Ping
This author should really learn more about sedevacantist views before opining on/making statements that involve them.
Uhh, this has been tried several times. Generally wound up with two popes, and if I remember right, sometimes three or four at a time, all claiming to hold the Keys of Peter.
Piffle!
All popes have been human and “of the flesh”.
Everyone, even any assigned the position of “Il Papa” has been heretical, just ask Paul.
Tilting at windmills; nothing to see here folks.
John Lockes opposition to the divine right of kings was an aspect of this issue.
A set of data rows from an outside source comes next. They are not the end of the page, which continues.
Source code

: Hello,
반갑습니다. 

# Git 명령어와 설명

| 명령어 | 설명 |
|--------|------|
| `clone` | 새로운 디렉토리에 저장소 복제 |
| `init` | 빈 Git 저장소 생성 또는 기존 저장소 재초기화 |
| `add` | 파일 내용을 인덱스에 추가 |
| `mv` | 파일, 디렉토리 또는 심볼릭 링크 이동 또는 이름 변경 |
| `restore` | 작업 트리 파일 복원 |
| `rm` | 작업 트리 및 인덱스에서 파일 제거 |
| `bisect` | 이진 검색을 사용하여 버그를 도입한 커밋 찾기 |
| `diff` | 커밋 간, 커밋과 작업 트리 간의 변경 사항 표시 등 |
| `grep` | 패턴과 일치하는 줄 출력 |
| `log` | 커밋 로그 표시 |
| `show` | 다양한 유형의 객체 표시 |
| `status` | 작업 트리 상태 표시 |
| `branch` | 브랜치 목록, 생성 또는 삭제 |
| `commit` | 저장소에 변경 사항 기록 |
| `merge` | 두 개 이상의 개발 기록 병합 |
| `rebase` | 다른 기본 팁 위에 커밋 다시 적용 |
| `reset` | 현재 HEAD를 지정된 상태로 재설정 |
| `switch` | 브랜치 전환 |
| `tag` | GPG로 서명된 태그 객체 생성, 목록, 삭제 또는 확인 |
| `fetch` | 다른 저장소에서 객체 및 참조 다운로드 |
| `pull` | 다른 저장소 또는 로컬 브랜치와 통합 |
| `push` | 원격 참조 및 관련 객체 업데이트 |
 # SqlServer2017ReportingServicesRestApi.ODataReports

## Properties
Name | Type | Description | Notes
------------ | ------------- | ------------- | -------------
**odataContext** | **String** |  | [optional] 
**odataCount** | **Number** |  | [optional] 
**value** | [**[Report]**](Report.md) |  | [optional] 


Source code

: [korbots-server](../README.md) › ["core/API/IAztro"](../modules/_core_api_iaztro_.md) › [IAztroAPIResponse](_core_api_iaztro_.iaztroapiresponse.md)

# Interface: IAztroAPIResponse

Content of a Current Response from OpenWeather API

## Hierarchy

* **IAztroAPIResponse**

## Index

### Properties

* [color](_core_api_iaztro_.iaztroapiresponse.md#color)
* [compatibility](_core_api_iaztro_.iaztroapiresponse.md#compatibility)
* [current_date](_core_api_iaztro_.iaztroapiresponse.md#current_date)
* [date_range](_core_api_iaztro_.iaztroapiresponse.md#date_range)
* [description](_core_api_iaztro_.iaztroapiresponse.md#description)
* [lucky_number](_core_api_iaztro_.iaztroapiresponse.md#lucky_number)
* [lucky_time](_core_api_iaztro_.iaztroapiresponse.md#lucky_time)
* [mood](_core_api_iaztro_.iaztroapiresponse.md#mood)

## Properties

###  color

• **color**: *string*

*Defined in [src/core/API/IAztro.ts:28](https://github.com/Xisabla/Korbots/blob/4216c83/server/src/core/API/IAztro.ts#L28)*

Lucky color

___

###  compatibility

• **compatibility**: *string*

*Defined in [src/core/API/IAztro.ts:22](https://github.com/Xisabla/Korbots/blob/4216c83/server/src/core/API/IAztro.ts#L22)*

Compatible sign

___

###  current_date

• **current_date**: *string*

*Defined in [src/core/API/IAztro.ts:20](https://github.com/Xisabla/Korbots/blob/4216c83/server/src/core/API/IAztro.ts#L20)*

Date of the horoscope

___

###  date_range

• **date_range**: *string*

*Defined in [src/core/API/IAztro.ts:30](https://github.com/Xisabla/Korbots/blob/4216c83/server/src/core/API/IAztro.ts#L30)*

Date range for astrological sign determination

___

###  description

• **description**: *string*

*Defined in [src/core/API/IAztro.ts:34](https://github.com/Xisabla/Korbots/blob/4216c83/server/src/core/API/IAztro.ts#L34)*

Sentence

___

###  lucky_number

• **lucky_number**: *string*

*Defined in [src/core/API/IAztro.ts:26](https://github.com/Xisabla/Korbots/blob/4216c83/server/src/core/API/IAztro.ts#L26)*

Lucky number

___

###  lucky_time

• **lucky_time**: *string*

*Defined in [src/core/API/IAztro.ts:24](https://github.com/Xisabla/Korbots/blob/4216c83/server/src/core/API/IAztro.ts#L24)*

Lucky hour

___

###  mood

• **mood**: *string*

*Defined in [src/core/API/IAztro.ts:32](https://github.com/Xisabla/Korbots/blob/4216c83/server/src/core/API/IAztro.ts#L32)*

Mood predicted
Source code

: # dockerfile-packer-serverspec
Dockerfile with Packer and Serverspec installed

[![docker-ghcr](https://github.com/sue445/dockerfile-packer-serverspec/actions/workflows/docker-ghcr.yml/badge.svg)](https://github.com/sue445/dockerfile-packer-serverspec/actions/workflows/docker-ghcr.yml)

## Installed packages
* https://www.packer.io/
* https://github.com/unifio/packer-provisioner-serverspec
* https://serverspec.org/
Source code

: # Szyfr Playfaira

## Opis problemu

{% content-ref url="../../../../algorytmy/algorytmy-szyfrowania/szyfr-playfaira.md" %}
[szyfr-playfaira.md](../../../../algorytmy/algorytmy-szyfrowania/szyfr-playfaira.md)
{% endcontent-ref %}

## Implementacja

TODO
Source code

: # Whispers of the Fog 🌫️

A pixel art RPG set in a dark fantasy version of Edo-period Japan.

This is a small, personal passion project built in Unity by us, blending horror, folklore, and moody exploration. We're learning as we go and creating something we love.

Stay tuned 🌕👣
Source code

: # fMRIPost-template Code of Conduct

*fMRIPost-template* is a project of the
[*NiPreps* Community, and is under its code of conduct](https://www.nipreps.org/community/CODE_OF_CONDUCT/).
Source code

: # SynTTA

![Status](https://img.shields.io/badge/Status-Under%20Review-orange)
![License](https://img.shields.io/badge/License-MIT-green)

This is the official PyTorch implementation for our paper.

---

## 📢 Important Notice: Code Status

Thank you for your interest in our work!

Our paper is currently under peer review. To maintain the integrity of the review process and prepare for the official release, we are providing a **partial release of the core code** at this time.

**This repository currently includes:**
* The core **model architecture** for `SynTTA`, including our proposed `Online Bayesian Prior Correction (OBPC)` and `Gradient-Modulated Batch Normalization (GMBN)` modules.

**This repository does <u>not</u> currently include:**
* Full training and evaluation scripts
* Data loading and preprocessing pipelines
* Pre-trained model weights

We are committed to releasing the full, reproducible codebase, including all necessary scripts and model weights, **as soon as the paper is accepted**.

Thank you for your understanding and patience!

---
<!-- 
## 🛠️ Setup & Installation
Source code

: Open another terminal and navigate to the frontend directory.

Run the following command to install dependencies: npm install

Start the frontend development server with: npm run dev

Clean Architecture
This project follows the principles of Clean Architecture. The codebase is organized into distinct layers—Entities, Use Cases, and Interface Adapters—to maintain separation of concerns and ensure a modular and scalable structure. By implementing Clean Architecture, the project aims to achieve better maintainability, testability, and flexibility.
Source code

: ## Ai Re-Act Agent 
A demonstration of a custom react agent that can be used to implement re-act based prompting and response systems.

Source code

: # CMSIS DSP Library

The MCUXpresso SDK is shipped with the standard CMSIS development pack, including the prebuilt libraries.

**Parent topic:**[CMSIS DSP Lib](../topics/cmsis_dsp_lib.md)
The divine right of kings was not a medieval doctrine, though it did go back to oriental despotism, to the divinization of Alexander the Great and the Roman emperors. Authority came directly to the king, not through the people, as the Aristotelian mind had it. Divine right was designed to protect the king from assassination by elevating him to a divine status.
IMO the core issue is that of delegated vs absolute authority. If authority is delegated, then it can be rescinded by the grantor. If authority is conferred and rendered absolute, then it cannot be revoked. Protestants and Western Civilization leans towards the former. Catholicism leans toward the latter with regards to popes, bishops, and priests.
Pope Honorius I of Rome was anathematized as a monothelite heretic by the Sixth Ecumenical Council.
From the eighth through the eleventh century, all Popes of Rome in their oath of office confirmed the council’s anathema. Somehow when the Patriarchate of Rome left the communion of the Holy Orthodox Church, this custom ceased, and the pretense that no Pope of Rome had ever been a heretic, became established in the West.